Il sentiero passa poi accanto ad un picco specchio
d’acqua, e ad una seconda baita, recentemente ristrutturata, per
poi puntare, aggirato a destra un dosso, alla chiesetta di san Quirico (m. 2131), piccola perla posta a protezione dell’alpe.
Scermendone rappresenta la tipica altura, a dossi e a pianori, a 2000 rn. sulla dorsale tra la Valtellina e la Valmasino, di proprietà della comunità di Buglio, che v'invia il bestiame per l'alpeggio estivo e che vi si dà convegno per una sagra popolare di gran prestigio: nel solito mese di luglio, dopo la metà, tempo delle feste dei nostri SS. Sette Fratelli.

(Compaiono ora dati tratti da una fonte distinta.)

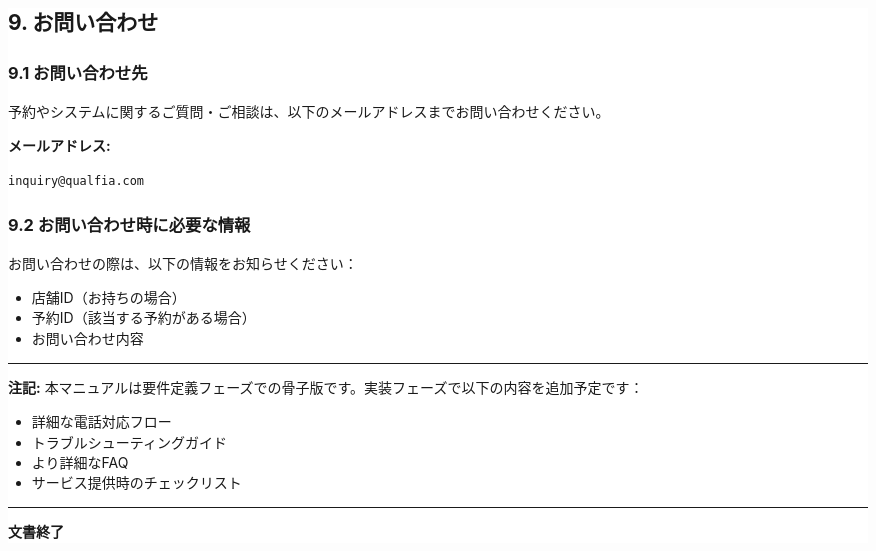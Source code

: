 ## 9. お問い合わせ

### 9.1 お問い合わせ先

予約やシステムに関するご質問・ご相談は、以下のメールアドレスまでお問い合わせください。

**メールアドレス:**
```
inquiry@qualfia.com
```

### 9.2 お問い合わせ時に必要な情報

お問い合わせの際は、以下の情報をお知らせください：
- 店舗ID（お持ちの場合）
- 予約ID（該当する予約がある場合）
- お問い合わせ内容

---

**注記:** 本マニュアルは要件定義フェーズでの骨子版です。実装フェーズで以下の内容を追加予定です：
- 詳細な電話対応フロー
- トラブルシューティングガイド
- より詳細なFAQ
- サービス提供時のチェックリスト

---

**文書終了**
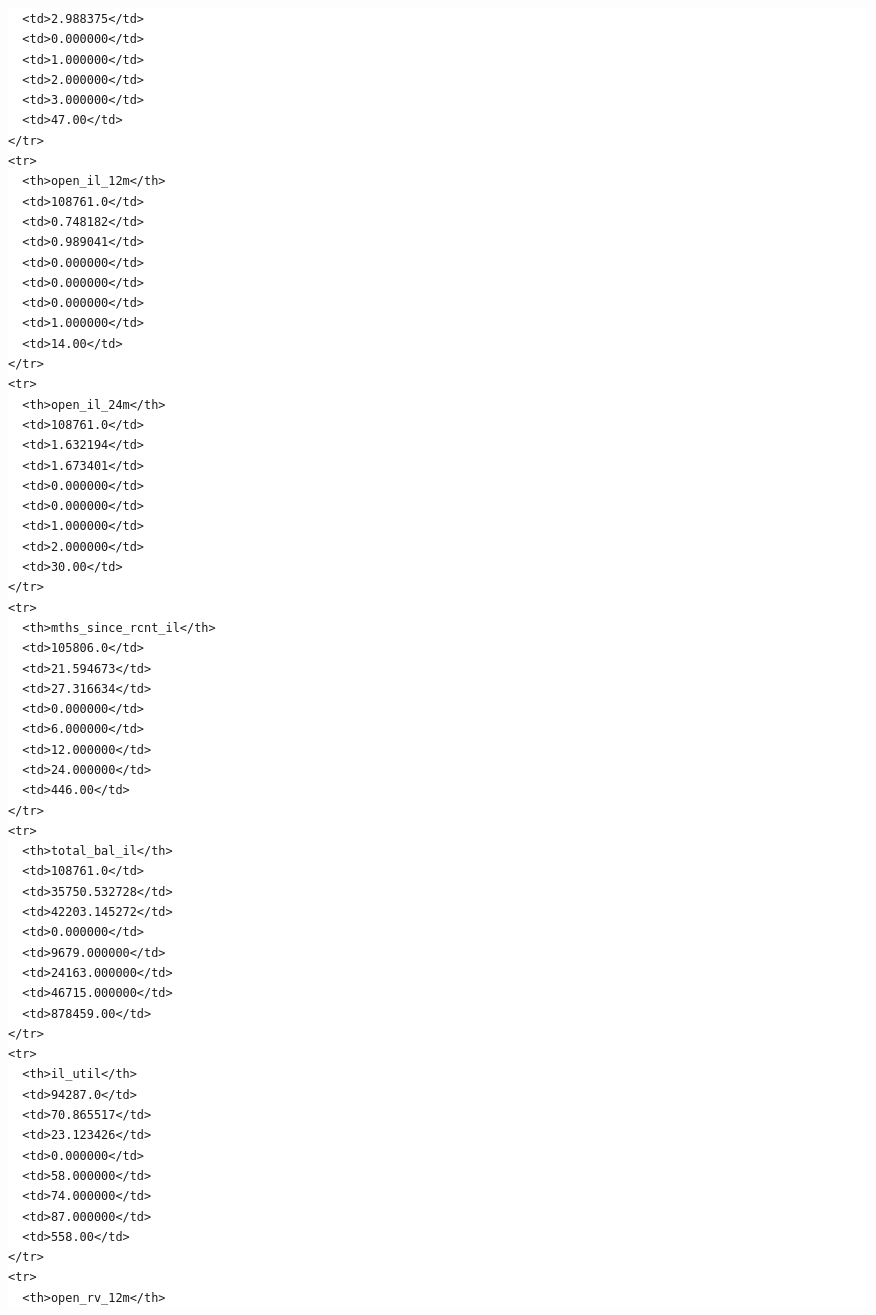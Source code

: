       <td>2.988375</td>
      <td>0.000000</td>
      <td>1.000000</td>
      <td>2.000000</td>
      <td>3.000000</td>
      <td>47.00</td>
    </tr>
    <tr>
      <th>open_il_12m</th>
      <td>108761.0</td>
      <td>0.748182</td>
      <td>0.989041</td>
      <td>0.000000</td>
      <td>0.000000</td>
      <td>0.000000</td>
      <td>1.000000</td>
      <td>14.00</td>
    </tr>
    <tr>
      <th>open_il_24m</th>
      <td>108761.0</td>
      <td>1.632194</td>
      <td>1.673401</td>
      <td>0.000000</td>
      <td>0.000000</td>
      <td>1.000000</td>
      <td>2.000000</td>
      <td>30.00</td>
    </tr>
    <tr>
      <th>mths_since_rcnt_il</th>
      <td>105806.0</td>
      <td>21.594673</td>
      <td>27.316634</td>
      <td>0.000000</td>
      <td>6.000000</td>
      <td>12.000000</td>
      <td>24.000000</td>
      <td>446.00</td>
    </tr>
    <tr>
      <th>total_bal_il</th>
      <td>108761.0</td>
      <td>35750.532728</td>
      <td>42203.145272</td>
      <td>0.000000</td>
      <td>9679.000000</td>
      <td>24163.000000</td>
      <td>46715.000000</td>
      <td>878459.00</td>
    </tr>
    <tr>
      <th>il_util</th>
      <td>94287.0</td>
      <td>70.865517</td>
      <td>23.123426</td>
      <td>0.000000</td>
      <td>58.000000</td>
      <td>74.000000</td>
      <td>87.000000</td>
      <td>558.00</td>
    </tr>
    <tr>
      <th>open_rv_12m</th>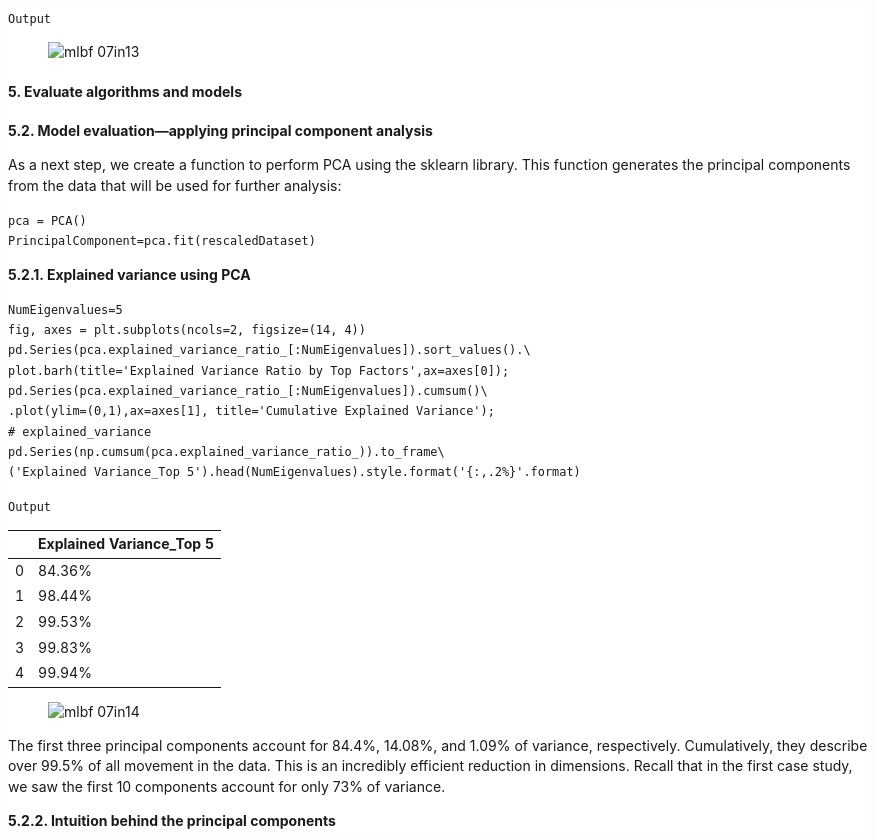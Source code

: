 `Output`

<figure><img src="https://learning.oreilly.com/api/v2/epubs/urn:orm:book:9781492073048/files/assets/mlbf_07in13.png" alt="mlbf 07in13" height="531" width="920"><figcaption></figcaption></figure>



#### 5. Evaluate algorithms and models

**5.2. Model evaluation—applying principal component analysis**

As a next step, we create a function to perform PCA using the sklearn library. This function generates the principal components from the data that will be used for further analysis:

```
pca = PCA()
PrincipalComponent=pca.fit(rescaledDataset)
```

**5.2.1. Explained variance using PCA**

```
NumEigenvalues=5
fig, axes = plt.subplots(ncols=2, figsize=(14, 4))
pd.Series(pca.explained_variance_ratio_[:NumEigenvalues]).sort_values().\
plot.barh(title='Explained Variance Ratio by Top Factors',ax=axes[0]);
pd.Series(pca.explained_variance_ratio_[:NumEigenvalues]).cumsum()\
.plot(ylim=(0,1),ax=axes[1], title='Cumulative Explained Variance');
# explained_variance
pd.Series(np.cumsum(pca.explained_variance_ratio_)).to_frame\
('Explained Variance_Top 5').head(NumEigenvalues).style.format('{:,.2%}'.format)
```

`Output`

|   | Explained Variance\_Top 5 |
| - | ------------------------- |
| 0 | 84.36%                    |
| 1 | 98.44%                    |
| 2 | 99.53%                    |
| 3 | 99.83%                    |
| 4 | 99.94%                    |

<figure><img src="https://learning.oreilly.com/api/v2/epubs/urn:orm:book:9781492073048/files/assets/mlbf_07in14.png" alt="mlbf 07in14" height="249" width="801"><figcaption></figcaption></figure>



The first three principal components account for 84.4%, 14.08%, and 1.09% of variance, respectively. Cumulatively, they describe over 99.5% of all movement in the data. This is an incredibly efficient reduction in dimensions. Recall that in the first case study, we saw the first 10 components account for only 73% of variance.

**5.2.2. Intuition behind the principal components**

Qualcuno vede un'affinità linguistica con "Siro", il santo evangelizzatore di Pavia, vescovo del IV secolo: le chiese di Pavia possedevano vasti feudi in Valtellina; non manca anche qualche allusione al Saint Cyr di franca memoria. A confondere le acque, interviene anche la mitologia pagana, cui non sembra vero richiamarsi a Cerere, la dea-madre. Tutto lascia supporre trattarsi d'un Santo dei Pastori: San Siro si festeggia il 16 giugno, nel colmo della stagione degli alpeggi; San Ceres, la II domenica di luglio, nel momento della "pesa del latte". La tradizione locale indica nell'incavo di un roccione prospiciente il "Pian di Spin" la grotta del Santo Eremita. È uno dei Sette Fratelli? ...”
Alle spalle della chiesetta raggiungiamo rapidamente la baita del bivacco Scermendone, recentemente attrezzata (1999) come punto di appoggio importantissimo sul tracciato del Sentiero Italia Lombardia nord. Il bivacco ha una parte sempre aperta, dove si può pernottare o trovare ricovero in caso di improvviso maltempo. Alle spalle del rifugio il Sentiero Italia prosegue verso il Dosso del Termine.
In cammino, ora: a noi sarà, però, concessa la libertà
di volgerci indietro, talora per ammirare ottimi scorci panoramici sulle
cime della Valle dell’Oro (dove spicca, con
il suo profilo tondeggiante e un po’ tozzo, il pizzo Ligoncio).
A poche decine di metri da San Quirico parte una pista che si addentra
in Val Terzana, tagliandone il fianco meridionale, fino alla già
citata alpe Piano di Spini (m. 2198, cattiva traslitterazione del pian di spìn, letteralmente piano delle spine).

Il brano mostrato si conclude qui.